So it was a sore prick to the community of Roland Street when Jefferson City Public Schools announced it was considering buying nine - mostly vacant - lots in the neighborhood.

Roland Street is just a block north of Jefferson City High School, where officials have been talking about the campus being suffocated for space.

When the lots on Marshall and Roland streets came up for sale and JCPS was approached to buy it for $206,500, Superintendent Larry Linthacum said the district had to at least consider the offer.

JCPS has yet to commit to a use for the land - which rests on a steep grassy knoll. But district officials have discussed using it to host an adult education program, as an alternative setting for students with behavioral issues or as a parking lot.

After the potential purchase was announced, an array of concerns flitted from residents during a community meeting and the district's board meeting Oct. 10. Residents said the area has been a trash dumping ground for years, and students speed through the streets and walk through their properties.

Some said they believe they'll eventually be pushed out of their neighborhood. If the district decides to buy these lots, more people may be encouraged to sell so the district could expand its reach further into the area.

Residents agreed they want to maintain the integrity of their neighborhood and would prefer to see the lots left vacant.

 

The history of Roland Street

In the midst of the Housing Authority's urban renewal project, America was on the cusp of the Civil Rights Act of 1964. A few years before black people were allowed to share a restaurant booth with whites, the Jefferson City Housing Authority was devising a solution to build better housing for black families.

Neighborhoods in the east end of town on Elm Street and the west end of town near Washington Park - locally known as Goat Hill - were deemed "blighted" by the Housing Authority.

The Housing Authority drafted a plan to build 50 units of modern apartments on Elm Street and 120 units for the Morris-Edmonds public housing near Washington Park.

Twenty-eight-year-old Randy Halsey, housing and relocation director for the Housing Authority at the time, was tasked with finding new homes for the families displaced by the project.

Halsey, now 83, a fair-skinned and rail-thin black man, grew up in the 1930s and '40s in a predominantly white, middle-class neighborhood in Marion, Virginia. But he walked past three white schools to get to the black high school.

"I grew up in a segregated society but didn't know it," he said. "If you don't know it, it doesn't bother you. I grew up in a segregated society, and I saw the difference in education but wasn't old enough to understand what the difference was. I didn't recognize that you go to church separately, you eat separately. At the age of 15, how are you going to know the difference?

"It became part of your life," he continued. "Someday you hope that you can change the lives of other people in a meaningful way."

He traveled nearly 800 miles to Jefferson City in the 1950s with $11 in his pocket and an 11th-grade education; his high school didn't offer 12th grade. He then attended Lincoln University and later joined the Housing Authority in 1960.

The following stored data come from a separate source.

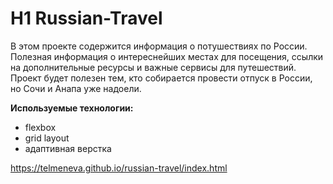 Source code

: # H1 Russian-Travel 

В этом проекте содержится информация о потушествиях по России. Полезная информация о интереснейших местах для посещения, ссылки на дополнительные ресурсы и важные сервисы для путешествий. Проект будет полезен тем, кто собирается провести отпуск в России, но Сочи и Анапа уже надоели. 

**Используемые технологии:** 
* flexbox
* grid layout
* адаптивная верстка 

https://telmeneva.github.io/russian-travel/index.html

The families in the mostly white Morris-Edmonds neighborhood took their $3,000 relocation check from the Housing Authority and had the freedom to live almost anywhere in Jefferson City. Relocating them was easy, he said.

Families in the mostly black Elm Street neighborhood were constrained to the limited, aging housing in black neighborhoods where banks would offer them loans.

"We ran into a problem," he said. "As we moved people off Elm Street, we could only find houses that were 20 or 30 years old that we could move black families into. The blacks were in dire need of better housing. They were moving from Elm Street to Clark Avenue, and those houses were 30 or 40 years old. Those were the only houses blacks could buy. They could not buy a new house because the banks wouldn't make the money available. We talked to federal agencies and told them what we're dealing with and said, 'Hey, we need to do something differently. We need to do something that allows blacks to buy lots and build new houses.'"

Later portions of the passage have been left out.